(WORK ORDER): Look below for the line containing "## Local and Local Docker Image". Reproduce it and every line after it exactly, and nothing more.

(GIVEN DATA):
<<<<
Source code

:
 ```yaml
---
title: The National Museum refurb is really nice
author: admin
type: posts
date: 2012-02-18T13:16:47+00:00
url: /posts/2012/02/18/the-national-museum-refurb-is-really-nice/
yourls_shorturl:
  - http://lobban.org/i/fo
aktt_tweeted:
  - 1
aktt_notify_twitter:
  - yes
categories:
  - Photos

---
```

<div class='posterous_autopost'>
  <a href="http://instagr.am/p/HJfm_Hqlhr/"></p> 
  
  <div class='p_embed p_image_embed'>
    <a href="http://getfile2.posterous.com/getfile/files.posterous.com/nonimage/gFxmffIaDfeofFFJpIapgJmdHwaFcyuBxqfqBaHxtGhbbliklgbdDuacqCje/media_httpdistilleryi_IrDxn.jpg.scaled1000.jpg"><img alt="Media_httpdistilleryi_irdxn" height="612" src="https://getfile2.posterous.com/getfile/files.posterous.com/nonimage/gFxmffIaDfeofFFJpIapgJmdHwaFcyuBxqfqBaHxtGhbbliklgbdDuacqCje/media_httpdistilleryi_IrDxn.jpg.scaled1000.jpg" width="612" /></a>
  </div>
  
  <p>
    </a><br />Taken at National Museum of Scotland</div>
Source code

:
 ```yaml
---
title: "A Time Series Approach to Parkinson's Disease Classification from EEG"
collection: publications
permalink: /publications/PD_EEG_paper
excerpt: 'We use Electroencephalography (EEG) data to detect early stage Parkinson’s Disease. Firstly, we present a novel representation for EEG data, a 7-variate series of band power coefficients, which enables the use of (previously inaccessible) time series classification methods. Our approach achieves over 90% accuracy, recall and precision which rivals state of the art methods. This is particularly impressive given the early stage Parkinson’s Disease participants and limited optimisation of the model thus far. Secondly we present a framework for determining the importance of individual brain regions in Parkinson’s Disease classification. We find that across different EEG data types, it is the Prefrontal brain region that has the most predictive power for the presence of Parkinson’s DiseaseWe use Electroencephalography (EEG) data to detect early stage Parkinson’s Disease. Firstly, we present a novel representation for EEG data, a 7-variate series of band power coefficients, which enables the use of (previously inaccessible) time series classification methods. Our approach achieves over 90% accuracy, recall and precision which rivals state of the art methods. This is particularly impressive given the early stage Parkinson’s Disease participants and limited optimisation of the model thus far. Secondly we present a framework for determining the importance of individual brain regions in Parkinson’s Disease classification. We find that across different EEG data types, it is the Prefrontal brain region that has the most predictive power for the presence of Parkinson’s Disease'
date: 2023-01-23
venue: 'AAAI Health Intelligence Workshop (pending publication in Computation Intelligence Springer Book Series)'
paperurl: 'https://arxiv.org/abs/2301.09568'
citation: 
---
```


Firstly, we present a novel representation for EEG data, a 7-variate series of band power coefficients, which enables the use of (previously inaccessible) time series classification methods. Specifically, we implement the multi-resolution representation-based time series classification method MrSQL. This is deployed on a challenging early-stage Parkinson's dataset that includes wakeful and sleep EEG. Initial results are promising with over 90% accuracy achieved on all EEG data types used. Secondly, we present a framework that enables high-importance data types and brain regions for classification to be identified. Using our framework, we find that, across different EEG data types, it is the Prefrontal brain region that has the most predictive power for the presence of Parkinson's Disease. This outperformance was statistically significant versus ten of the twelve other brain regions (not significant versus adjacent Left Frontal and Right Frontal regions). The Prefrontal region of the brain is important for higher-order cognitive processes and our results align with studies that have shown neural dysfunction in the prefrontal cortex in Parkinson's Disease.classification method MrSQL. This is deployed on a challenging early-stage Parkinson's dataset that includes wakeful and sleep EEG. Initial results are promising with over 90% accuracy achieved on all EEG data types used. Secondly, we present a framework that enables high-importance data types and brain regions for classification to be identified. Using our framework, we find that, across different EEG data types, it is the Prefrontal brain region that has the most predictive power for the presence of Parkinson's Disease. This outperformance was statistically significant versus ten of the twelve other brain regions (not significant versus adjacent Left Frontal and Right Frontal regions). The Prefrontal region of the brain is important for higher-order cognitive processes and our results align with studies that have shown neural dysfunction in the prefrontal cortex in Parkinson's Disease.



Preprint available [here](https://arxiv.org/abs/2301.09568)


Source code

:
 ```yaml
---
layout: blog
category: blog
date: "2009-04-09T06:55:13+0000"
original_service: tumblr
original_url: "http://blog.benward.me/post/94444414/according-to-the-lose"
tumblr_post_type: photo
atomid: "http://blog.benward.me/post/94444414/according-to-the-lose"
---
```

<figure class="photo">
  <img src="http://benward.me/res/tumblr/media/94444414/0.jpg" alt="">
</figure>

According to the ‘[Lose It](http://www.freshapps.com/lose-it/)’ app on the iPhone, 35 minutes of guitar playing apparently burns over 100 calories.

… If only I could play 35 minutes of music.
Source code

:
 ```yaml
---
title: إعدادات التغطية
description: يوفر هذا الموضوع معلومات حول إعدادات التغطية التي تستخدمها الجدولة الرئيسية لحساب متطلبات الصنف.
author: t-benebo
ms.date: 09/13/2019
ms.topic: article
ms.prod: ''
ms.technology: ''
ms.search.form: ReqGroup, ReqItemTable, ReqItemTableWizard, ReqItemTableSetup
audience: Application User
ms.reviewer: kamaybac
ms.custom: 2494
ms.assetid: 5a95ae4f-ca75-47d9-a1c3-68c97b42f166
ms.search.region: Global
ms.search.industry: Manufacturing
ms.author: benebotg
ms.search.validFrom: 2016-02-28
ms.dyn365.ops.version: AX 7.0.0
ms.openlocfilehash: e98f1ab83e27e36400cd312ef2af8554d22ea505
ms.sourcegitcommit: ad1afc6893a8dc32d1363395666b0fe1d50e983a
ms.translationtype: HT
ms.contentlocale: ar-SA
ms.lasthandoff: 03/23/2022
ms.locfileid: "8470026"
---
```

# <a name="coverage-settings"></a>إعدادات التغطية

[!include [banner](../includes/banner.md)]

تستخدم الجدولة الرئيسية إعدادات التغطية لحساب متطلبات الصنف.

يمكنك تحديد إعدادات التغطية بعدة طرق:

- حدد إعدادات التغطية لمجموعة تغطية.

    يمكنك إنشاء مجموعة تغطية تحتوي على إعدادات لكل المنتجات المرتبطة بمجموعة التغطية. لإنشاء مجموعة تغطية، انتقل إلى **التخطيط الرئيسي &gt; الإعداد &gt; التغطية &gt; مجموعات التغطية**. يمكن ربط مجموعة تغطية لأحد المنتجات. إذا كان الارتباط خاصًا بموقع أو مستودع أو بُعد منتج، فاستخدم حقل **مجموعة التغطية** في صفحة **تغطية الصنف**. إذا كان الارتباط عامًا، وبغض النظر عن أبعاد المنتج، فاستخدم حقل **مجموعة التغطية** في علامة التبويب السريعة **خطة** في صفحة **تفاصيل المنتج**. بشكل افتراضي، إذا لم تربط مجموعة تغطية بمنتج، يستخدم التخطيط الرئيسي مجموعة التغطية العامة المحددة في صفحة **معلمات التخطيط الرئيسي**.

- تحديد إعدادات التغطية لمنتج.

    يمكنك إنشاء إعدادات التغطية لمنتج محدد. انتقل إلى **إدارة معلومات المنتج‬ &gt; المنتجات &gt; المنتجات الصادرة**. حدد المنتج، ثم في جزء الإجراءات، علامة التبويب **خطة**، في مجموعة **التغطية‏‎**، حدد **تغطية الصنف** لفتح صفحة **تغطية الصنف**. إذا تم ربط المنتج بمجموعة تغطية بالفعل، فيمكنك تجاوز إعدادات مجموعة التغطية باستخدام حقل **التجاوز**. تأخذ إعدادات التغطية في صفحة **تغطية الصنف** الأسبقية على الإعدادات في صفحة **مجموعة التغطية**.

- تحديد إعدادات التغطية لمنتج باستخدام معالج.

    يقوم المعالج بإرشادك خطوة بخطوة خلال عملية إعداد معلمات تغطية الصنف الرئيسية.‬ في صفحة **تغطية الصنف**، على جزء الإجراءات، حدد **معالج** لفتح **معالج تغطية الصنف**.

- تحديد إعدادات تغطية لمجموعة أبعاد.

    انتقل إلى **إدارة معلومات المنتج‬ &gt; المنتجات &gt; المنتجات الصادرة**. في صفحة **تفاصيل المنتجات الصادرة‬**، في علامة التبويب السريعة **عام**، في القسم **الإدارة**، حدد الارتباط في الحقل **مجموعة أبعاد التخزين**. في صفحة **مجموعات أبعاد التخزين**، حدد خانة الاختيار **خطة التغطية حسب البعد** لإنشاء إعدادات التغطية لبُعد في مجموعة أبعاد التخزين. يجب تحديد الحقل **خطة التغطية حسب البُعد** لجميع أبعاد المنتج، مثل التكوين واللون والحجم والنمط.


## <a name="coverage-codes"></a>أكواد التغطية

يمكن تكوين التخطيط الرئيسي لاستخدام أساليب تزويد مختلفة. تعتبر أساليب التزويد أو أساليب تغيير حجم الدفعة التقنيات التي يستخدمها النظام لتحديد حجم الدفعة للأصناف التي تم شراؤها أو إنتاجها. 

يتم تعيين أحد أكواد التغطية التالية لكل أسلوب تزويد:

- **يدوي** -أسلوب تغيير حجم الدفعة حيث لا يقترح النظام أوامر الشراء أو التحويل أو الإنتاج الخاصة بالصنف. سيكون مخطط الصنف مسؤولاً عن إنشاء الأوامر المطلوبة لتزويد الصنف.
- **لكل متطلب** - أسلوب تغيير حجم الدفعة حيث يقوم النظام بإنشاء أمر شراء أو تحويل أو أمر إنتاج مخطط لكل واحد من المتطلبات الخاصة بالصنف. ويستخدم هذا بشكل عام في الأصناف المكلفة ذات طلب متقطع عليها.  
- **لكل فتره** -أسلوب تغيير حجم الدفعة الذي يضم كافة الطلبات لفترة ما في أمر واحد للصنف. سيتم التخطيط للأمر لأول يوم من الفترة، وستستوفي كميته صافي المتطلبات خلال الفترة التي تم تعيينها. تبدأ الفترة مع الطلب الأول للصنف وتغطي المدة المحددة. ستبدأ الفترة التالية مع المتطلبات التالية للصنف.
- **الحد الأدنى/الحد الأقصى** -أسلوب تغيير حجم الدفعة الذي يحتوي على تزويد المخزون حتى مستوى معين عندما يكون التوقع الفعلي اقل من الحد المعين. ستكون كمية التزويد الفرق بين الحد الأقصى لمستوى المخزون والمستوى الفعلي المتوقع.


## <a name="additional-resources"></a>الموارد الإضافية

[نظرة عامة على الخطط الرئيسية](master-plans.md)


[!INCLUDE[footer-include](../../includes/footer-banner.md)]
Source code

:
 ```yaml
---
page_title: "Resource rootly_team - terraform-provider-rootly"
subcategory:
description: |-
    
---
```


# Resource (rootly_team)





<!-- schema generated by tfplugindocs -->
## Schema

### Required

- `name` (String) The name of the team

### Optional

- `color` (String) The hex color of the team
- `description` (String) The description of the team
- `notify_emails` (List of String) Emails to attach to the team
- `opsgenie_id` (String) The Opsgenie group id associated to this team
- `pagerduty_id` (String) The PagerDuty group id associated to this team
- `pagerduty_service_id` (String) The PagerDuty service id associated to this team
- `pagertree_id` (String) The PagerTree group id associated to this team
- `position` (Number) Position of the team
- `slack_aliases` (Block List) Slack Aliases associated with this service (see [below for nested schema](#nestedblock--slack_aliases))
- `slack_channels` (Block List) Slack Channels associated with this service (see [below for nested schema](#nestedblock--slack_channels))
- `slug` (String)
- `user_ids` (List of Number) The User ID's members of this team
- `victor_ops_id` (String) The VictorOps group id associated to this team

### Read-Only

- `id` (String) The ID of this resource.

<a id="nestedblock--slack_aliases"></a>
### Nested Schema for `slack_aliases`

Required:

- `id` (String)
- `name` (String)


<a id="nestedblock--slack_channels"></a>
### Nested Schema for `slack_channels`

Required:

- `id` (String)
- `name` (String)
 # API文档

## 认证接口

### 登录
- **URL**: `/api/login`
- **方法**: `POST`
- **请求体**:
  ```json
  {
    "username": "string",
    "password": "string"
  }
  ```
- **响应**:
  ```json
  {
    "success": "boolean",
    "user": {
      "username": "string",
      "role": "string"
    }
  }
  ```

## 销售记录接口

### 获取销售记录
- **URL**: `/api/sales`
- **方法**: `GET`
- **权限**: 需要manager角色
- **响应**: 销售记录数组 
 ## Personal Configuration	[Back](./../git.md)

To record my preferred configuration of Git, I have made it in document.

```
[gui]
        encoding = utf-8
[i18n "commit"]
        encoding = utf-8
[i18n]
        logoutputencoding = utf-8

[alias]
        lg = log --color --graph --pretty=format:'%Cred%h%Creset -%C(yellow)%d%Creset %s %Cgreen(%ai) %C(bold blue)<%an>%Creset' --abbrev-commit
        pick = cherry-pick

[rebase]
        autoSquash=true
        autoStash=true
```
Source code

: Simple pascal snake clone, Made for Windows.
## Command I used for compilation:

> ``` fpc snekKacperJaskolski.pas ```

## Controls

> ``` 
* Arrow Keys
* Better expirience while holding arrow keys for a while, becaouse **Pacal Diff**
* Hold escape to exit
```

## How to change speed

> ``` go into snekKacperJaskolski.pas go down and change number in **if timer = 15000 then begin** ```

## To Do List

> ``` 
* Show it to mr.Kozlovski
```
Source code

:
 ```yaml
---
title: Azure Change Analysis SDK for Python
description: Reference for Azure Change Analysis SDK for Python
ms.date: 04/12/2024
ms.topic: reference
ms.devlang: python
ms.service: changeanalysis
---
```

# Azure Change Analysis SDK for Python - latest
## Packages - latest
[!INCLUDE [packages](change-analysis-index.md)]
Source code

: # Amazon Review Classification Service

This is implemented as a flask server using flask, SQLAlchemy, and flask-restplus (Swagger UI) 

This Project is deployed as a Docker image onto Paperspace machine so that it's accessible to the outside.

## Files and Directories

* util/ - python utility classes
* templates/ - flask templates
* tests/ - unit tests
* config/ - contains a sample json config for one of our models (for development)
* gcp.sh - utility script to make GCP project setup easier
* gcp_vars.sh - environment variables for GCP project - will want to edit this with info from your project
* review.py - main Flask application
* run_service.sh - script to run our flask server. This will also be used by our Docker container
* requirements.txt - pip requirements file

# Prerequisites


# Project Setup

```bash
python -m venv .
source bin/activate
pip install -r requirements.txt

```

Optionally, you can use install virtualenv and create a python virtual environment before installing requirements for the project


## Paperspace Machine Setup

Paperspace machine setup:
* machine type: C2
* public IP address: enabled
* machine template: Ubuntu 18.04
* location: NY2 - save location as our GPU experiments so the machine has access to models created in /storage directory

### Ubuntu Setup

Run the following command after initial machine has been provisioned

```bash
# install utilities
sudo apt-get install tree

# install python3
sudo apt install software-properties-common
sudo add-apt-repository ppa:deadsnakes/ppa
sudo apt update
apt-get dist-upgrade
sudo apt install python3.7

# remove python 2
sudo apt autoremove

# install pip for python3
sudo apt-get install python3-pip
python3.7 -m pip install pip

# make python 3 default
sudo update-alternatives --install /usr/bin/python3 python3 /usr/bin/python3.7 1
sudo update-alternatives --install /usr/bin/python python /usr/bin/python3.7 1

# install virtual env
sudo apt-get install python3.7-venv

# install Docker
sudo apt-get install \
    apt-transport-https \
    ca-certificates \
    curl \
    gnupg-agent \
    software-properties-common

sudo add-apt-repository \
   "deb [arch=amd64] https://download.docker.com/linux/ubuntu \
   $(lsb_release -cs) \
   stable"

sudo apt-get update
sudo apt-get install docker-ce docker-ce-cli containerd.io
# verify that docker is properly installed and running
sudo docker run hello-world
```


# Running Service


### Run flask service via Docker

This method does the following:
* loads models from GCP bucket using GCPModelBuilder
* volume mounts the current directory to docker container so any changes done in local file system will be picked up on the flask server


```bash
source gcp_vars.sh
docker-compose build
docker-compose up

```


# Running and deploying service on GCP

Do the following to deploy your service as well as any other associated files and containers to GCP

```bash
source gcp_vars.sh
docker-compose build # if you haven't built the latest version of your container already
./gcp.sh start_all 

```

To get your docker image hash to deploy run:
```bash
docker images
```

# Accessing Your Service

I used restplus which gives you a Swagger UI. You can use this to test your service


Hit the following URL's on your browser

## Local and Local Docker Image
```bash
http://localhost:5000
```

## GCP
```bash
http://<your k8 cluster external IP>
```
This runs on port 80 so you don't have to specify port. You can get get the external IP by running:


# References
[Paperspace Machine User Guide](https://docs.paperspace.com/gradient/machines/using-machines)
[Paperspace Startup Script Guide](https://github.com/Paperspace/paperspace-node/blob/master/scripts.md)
>>>>
(REPLY TO THE EXERCISE):
## Local and Local Docker Image
```bash
http://localhost:5000
```

## GCP
```bash
http://<your k8 cluster external IP>
```
This runs on port 80 so you don't have to specify port. You can get get the external IP by running:


# References
[Paperspace Machine User Guide](https://docs.paperspace.com/gradient/machines/using-machines)
[Paperspace Startup Script Guide](https://github.com/Paperspace/paperspace-node/blob/master/scripts.md)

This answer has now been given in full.